• **Exercise brief**: What you return should match the data word for word, minus the images.

*** Opening of Record extracts ***

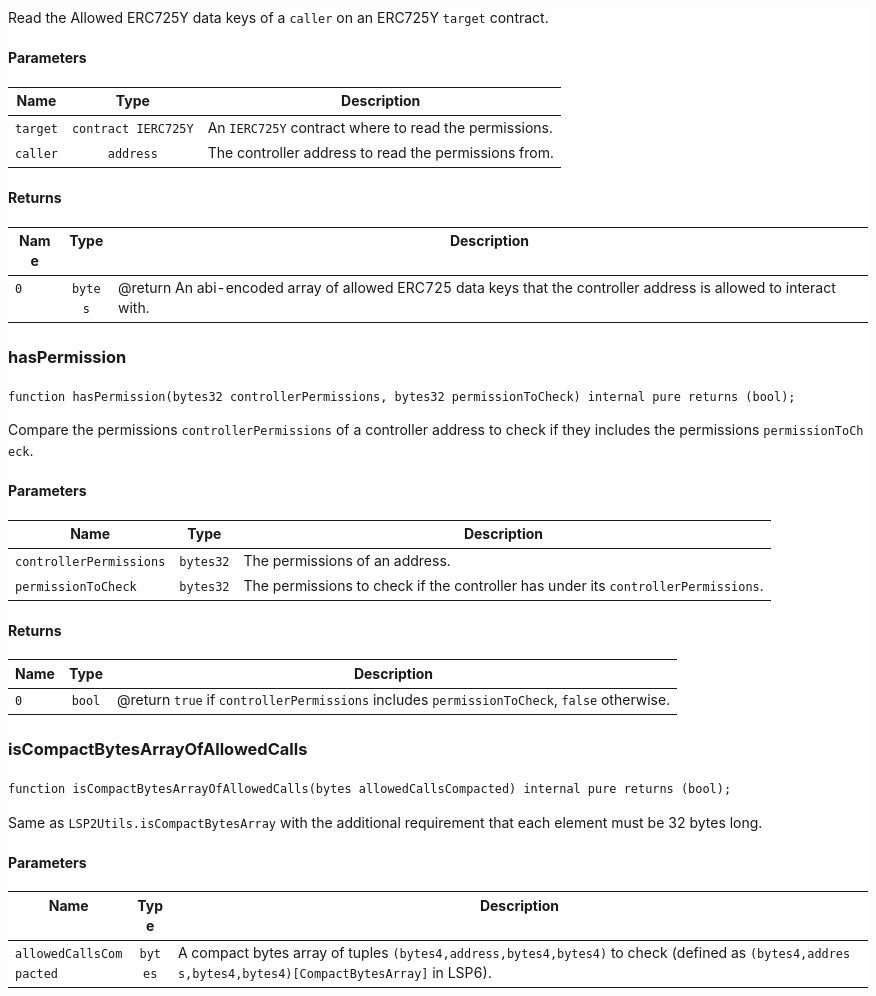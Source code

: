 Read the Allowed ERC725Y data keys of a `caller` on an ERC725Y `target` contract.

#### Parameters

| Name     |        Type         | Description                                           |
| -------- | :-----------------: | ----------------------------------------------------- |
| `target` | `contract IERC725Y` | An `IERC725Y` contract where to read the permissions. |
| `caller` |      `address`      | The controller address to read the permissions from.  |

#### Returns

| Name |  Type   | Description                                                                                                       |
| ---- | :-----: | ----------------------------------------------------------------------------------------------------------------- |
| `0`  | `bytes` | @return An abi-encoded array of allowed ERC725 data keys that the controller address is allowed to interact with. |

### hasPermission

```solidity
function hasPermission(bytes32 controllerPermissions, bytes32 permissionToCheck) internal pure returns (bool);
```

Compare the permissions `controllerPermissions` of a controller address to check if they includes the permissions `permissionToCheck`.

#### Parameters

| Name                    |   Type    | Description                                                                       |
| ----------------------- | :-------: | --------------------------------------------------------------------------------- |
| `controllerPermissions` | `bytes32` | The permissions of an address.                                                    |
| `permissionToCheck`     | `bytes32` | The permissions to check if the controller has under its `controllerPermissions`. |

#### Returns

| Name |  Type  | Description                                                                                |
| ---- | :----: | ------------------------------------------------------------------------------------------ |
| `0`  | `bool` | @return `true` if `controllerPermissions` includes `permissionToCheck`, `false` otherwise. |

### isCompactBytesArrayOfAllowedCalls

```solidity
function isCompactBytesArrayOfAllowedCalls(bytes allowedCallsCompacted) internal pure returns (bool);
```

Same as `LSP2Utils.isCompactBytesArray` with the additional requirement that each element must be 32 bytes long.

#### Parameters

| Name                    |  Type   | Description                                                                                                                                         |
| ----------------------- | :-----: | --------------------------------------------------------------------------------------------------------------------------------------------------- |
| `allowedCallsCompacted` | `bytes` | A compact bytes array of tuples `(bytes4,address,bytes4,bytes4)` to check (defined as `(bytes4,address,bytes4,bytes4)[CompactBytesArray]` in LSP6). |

*** Close of Record extracts ***

• **Solution**:
Source code

: Read the Allowed ERC725Y data keys of a `caller` on an ERC725Y `target` contract.

#### Parameters

| Name     |        Type         | Description                                           |
| -------- | :-----------------: | ----------------------------------------------------- |
| `target` | `contract IERC725Y` | An `IERC725Y` contract where to read the permissions. |
| `caller` |      `address`      | The controller address to read the permissions from.  |

#### Returns

| Name |  Type   | Description                                                                                                       |
| ---- | :-----: | ----------------------------------------------------------------------------------------------------------------- |
| `0`  | `bytes` | @return An abi-encoded array of allowed ERC725 data keys that the controller address is allowed to interact with. |

### hasPermission

```solidity
function hasPermission(bytes32 controllerPermissions, bytes32 permissionToCheck) internal pure returns (bool);
```

Compare the permissions `controllerPermissions` of a controller address to check if they includes the permissions `permissionToCheck`.

#### Parameters

| Name                    |   Type    | Description                                                                       |
| ----------------------- | :-------: | --------------------------------------------------------------------------------- |
| `controllerPermissions` | `bytes32` | The permissions of an address.                                                    |
| `permissionToCheck`     | `bytes32` | The permissions to check if the controller has under its `controllerPermissions`. |

#### Returns

| Name |  Type  | Description                                                                                |
| ---- | :----: | ------------------------------------------------------------------------------------------ |
| `0`  | `bool` | @return `true` if `controllerPermissions` includes `permissionToCheck`, `false` otherwise. |

### isCompactBytesArrayOfAllowedCalls

```solidity
function isCompactBytesArrayOfAllowedCalls(bytes allowedCallsCompacted) internal pure returns (bool);
```

Same as `LSP2Utils.isCompactBytesArray` with the additional requirement that each element must be 32 bytes long.

#### Parameters

| Name                    |  Type   | Description                                                                                                                                         |
| ----------------------- | :-----: | --------------------------------------------------------------------------------------------------------------------------------------------------- |
| `allowedCallsCompacted` | `bytes` | A compact bytes array of tuples `(bytes4,address,bytes4,bytes4)` to check (defined as `(bytes4,address,bytes4,bytes4)[CompactBytesArray]` in LSP6). |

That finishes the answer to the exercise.